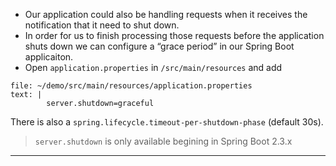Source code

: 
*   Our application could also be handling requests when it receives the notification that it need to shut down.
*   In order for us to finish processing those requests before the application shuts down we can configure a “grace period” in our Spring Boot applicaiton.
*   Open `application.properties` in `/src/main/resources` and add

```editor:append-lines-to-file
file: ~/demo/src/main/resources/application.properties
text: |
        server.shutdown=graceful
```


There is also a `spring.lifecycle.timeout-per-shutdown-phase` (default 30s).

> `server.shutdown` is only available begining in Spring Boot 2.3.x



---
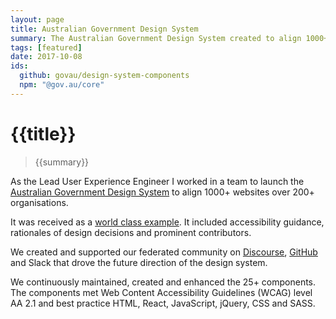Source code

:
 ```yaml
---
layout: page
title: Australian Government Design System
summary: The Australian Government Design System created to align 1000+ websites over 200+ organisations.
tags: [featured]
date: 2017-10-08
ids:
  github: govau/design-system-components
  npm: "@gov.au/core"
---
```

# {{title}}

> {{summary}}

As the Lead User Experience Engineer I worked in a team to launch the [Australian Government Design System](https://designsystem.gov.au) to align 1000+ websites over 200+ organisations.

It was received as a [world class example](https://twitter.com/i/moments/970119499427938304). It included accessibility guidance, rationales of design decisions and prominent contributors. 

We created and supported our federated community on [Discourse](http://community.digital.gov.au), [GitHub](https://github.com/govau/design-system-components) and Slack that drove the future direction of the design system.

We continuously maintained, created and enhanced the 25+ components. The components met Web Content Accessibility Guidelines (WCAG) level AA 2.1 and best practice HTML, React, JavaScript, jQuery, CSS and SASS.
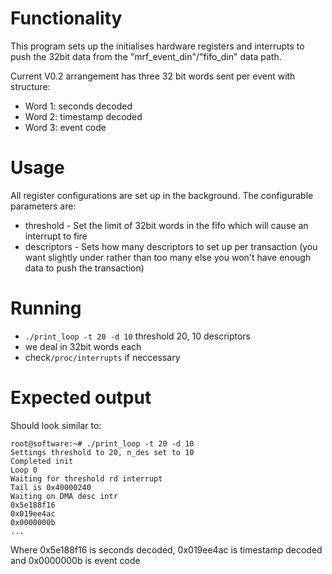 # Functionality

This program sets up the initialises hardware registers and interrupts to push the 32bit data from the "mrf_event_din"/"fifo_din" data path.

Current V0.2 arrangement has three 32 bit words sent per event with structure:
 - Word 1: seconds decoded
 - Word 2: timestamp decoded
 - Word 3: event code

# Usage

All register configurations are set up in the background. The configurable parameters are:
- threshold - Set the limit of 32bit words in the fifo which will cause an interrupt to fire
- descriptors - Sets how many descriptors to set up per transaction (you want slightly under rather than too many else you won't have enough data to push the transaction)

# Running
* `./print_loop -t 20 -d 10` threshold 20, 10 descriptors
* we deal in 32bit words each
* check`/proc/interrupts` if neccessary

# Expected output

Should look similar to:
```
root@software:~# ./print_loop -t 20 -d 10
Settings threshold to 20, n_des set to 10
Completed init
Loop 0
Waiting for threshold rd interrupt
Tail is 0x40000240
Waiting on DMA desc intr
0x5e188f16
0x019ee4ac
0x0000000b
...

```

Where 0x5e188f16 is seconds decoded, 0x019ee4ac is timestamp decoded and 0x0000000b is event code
####################
About this exercise: Only the text of the records above is to be reproduced, exactly as given; the pictures are dropped.

Response area:
Source code

: 
*   Our application could also be handling requests when it receives the notification that it need to shut down.
*   In order for us to finish processing those requests before the application shuts down we can configure a “grace period” in our Spring Boot applicaiton.
*   Open `application.properties` in `/src/main/resources` and add

```editor:append-lines-to-file
file: ~/demo/src/main/resources/application.properties
text: |
        server.shutdown=graceful
```


There is also a `spring.lifecycle.timeout-per-shutdown-phase` (default 30s).

> `server.shutdown` is only available begining in Spring Boot 2.3.x



---
Source code

:
 ```yaml
---
layout: page
title: Australian Government Design System
summary: The Australian Government Design System created to align 1000+ websites over 200+ organisations.
tags: [featured]
date: 2017-10-08
ids:
  github: govau/design-system-components
  npm: "@gov.au/core"
---
```

# {{title}}

> {{summary}}

As the Lead User Experience Engineer I worked in a team to launch the [Australian Government Design System](https://designsystem.gov.au) to align 1000+ websites over 200+ organisations.

It was received as a [world class example](https://twitter.com/i/moments/970119499427938304). It included accessibility guidance, rationales of design decisions and prominent contributors. 

We created and supported our federated community on [Discourse](http://community.digital.gov.au), [GitHub](https://github.com/govau/design-system-components) and Slack that drove the future direction of the design system.

We continuously maintained, created and enhanced the 25+ components. The components met Web Content Accessibility Guidelines (WCAG) level AA 2.1 and best practice HTML, React, JavaScript, jQuery, CSS and SASS.
 # Functionality

This program sets up the initialises hardware registers and interrupts to push the 32bit data from the "mrf_event_din"/"fifo_din" data path.

Current V0.2 arrangement has three 32 bit words sent per event with structure:
 - Word 1: seconds decoded
 - Word 2: timestamp decoded
 - Word 3: event code

# Usage

All register configurations are set up in the background. The configurable parameters are:
- threshold - Set the limit of 32bit words in the fifo which will cause an interrupt to fire
- descriptors - Sets how many descriptors to set up per transaction (you want slightly under rather than too many else you won't have enough data to push the transaction)

# Running
* `./print_loop -t 20 -d 10` threshold 20, 10 descriptors
* we deal in 32bit words each
* check`/proc/interrupts` if neccessary

# Expected output

Should look similar to:
```
root@software:~# ./print_loop -t 20 -d 10
Settings threshold to 20, n_des set to 10
Completed init
Loop 0
Waiting for threshold rd interrupt
Tail is 0x40000240
Waiting on DMA desc intr
0x5e188f16
0x019ee4ac
0x0000000b
...

```

Where 0x5e188f16 is seconds decoded, 0x019ee4ac is timestamp decoded and 0x0000000b is event code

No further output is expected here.